→ TASK PROMPT:
From the listing below, pull each line that includes "size".

EXCERPTED RECORDS section start

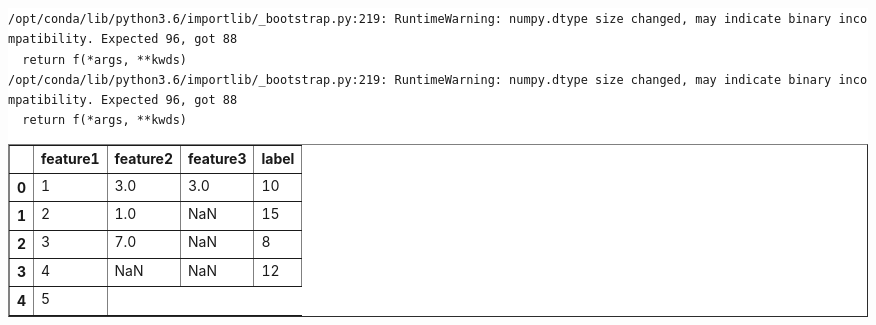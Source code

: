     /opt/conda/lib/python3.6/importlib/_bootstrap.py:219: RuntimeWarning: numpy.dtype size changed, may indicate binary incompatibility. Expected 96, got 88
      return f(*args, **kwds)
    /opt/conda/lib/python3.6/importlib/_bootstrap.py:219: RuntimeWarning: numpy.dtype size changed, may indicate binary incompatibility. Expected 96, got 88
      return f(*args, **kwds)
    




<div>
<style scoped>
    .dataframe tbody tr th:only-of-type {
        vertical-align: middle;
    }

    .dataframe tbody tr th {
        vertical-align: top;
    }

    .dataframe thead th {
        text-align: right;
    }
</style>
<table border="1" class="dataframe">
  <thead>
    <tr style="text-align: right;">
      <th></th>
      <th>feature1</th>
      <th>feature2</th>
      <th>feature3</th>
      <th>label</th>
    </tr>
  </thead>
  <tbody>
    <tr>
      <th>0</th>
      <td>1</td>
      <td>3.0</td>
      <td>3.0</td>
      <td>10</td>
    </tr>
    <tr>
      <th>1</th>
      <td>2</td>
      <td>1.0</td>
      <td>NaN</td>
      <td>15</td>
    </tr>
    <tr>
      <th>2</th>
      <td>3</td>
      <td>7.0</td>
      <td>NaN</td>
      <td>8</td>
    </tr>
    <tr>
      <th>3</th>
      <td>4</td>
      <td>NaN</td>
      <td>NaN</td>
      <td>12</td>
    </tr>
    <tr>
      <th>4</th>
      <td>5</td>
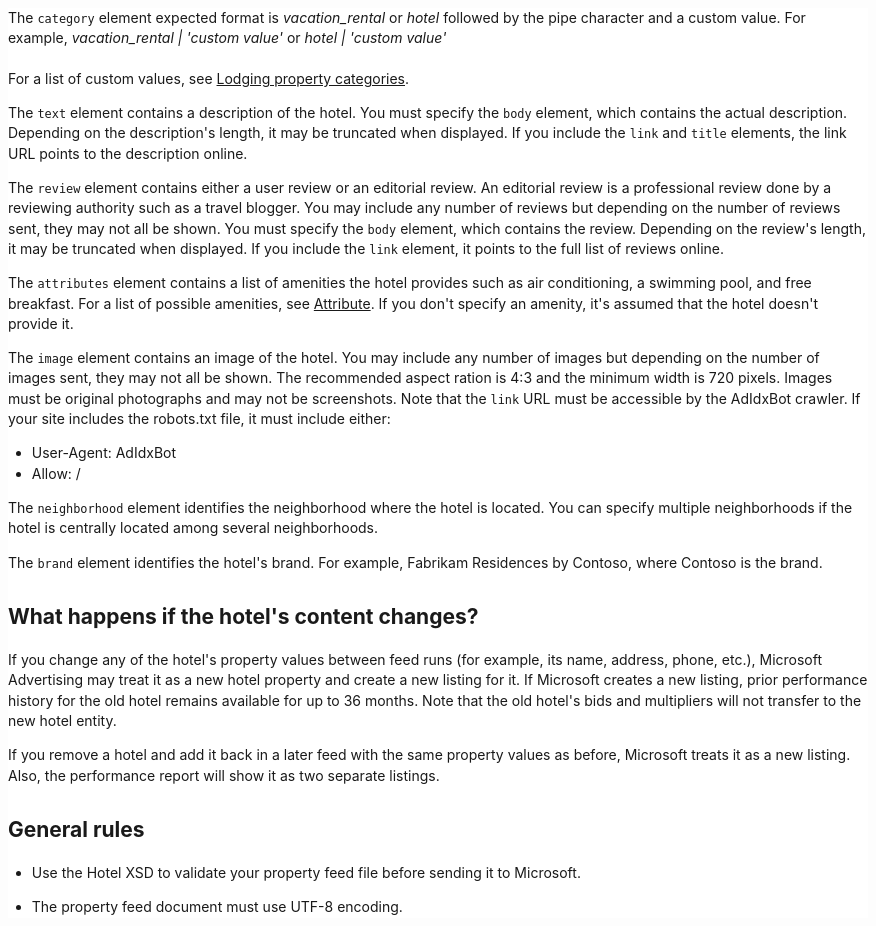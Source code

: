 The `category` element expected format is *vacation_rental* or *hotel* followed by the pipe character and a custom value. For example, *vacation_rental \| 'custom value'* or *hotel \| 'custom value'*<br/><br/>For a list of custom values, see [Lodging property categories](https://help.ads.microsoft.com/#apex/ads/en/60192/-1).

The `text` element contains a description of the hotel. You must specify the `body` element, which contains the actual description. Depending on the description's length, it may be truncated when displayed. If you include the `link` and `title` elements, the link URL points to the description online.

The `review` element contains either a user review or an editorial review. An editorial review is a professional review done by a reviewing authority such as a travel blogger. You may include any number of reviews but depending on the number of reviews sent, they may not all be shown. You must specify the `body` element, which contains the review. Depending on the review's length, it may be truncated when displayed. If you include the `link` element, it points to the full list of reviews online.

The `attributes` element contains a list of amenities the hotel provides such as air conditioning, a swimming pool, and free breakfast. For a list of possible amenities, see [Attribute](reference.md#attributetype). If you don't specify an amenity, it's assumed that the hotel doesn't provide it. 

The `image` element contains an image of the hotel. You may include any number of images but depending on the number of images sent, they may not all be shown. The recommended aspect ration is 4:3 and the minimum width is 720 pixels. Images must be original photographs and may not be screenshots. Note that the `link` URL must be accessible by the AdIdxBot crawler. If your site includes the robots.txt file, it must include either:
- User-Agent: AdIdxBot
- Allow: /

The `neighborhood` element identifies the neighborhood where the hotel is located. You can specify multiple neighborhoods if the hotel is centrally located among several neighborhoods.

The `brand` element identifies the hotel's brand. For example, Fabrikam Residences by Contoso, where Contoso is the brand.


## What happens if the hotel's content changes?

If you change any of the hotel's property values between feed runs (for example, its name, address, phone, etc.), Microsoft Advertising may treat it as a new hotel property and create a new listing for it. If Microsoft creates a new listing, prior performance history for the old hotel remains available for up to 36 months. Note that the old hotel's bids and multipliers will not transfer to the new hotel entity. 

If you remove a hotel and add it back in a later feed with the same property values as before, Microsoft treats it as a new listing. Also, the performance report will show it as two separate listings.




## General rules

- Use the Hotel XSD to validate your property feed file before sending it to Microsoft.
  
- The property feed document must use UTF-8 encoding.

EXCERPTED RECORDS section end
EXCERPTED RECORDS section start

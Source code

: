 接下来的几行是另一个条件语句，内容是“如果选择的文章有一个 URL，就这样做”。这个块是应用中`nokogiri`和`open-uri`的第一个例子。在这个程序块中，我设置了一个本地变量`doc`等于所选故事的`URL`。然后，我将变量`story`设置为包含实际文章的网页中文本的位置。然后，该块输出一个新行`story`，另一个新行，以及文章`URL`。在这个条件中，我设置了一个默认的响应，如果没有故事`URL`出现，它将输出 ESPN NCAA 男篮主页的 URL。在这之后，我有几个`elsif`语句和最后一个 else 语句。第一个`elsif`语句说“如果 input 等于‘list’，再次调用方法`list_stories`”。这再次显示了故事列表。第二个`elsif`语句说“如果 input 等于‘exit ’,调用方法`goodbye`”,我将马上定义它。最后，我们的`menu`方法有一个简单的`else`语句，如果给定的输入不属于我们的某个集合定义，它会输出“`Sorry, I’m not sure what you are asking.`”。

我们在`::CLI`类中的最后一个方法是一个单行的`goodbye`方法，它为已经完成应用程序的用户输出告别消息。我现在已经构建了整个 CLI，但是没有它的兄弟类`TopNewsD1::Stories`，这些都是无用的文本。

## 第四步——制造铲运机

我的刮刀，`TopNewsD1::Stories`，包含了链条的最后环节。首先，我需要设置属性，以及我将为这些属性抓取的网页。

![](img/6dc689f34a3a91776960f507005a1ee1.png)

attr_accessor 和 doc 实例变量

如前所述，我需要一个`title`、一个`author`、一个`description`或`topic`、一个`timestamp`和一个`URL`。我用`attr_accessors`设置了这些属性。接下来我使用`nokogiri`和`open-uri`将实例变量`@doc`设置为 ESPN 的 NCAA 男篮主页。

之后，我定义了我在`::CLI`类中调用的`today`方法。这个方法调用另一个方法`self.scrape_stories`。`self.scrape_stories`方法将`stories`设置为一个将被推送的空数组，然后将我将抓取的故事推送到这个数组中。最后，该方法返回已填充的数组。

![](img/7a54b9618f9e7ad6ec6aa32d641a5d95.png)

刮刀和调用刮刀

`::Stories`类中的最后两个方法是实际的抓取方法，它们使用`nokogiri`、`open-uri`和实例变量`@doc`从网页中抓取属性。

EXCERPTED RECORDS section end
EXCERPTED RECORDS section start

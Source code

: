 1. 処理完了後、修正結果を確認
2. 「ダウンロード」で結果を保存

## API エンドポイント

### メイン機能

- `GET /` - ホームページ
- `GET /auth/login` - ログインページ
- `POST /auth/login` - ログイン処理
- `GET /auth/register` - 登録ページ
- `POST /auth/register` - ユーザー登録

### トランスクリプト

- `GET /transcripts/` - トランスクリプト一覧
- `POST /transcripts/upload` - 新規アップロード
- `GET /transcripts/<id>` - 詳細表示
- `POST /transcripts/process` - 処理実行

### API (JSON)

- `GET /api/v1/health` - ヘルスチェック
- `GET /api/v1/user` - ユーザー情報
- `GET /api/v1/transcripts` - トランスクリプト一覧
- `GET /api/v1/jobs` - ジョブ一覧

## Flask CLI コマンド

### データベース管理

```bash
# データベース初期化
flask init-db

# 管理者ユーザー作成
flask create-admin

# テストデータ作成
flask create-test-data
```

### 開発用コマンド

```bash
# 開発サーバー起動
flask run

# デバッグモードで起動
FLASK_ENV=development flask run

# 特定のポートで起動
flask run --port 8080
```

EXCERPTED RECORDS section end

→ SOLUTION FOR THIS PROBLEM:
:     /opt/conda/lib/python3.6/importlib/_bootstrap.py:219: RuntimeWarning: numpy.dtype size changed, may indicate binary incompatibility. Expected 96, got 88
    /opt/conda/lib/python3.6/importlib/_bootstrap.py:219: RuntimeWarning: numpy.dtype size changed, may indicate binary incompatibility. Expected 96, got 88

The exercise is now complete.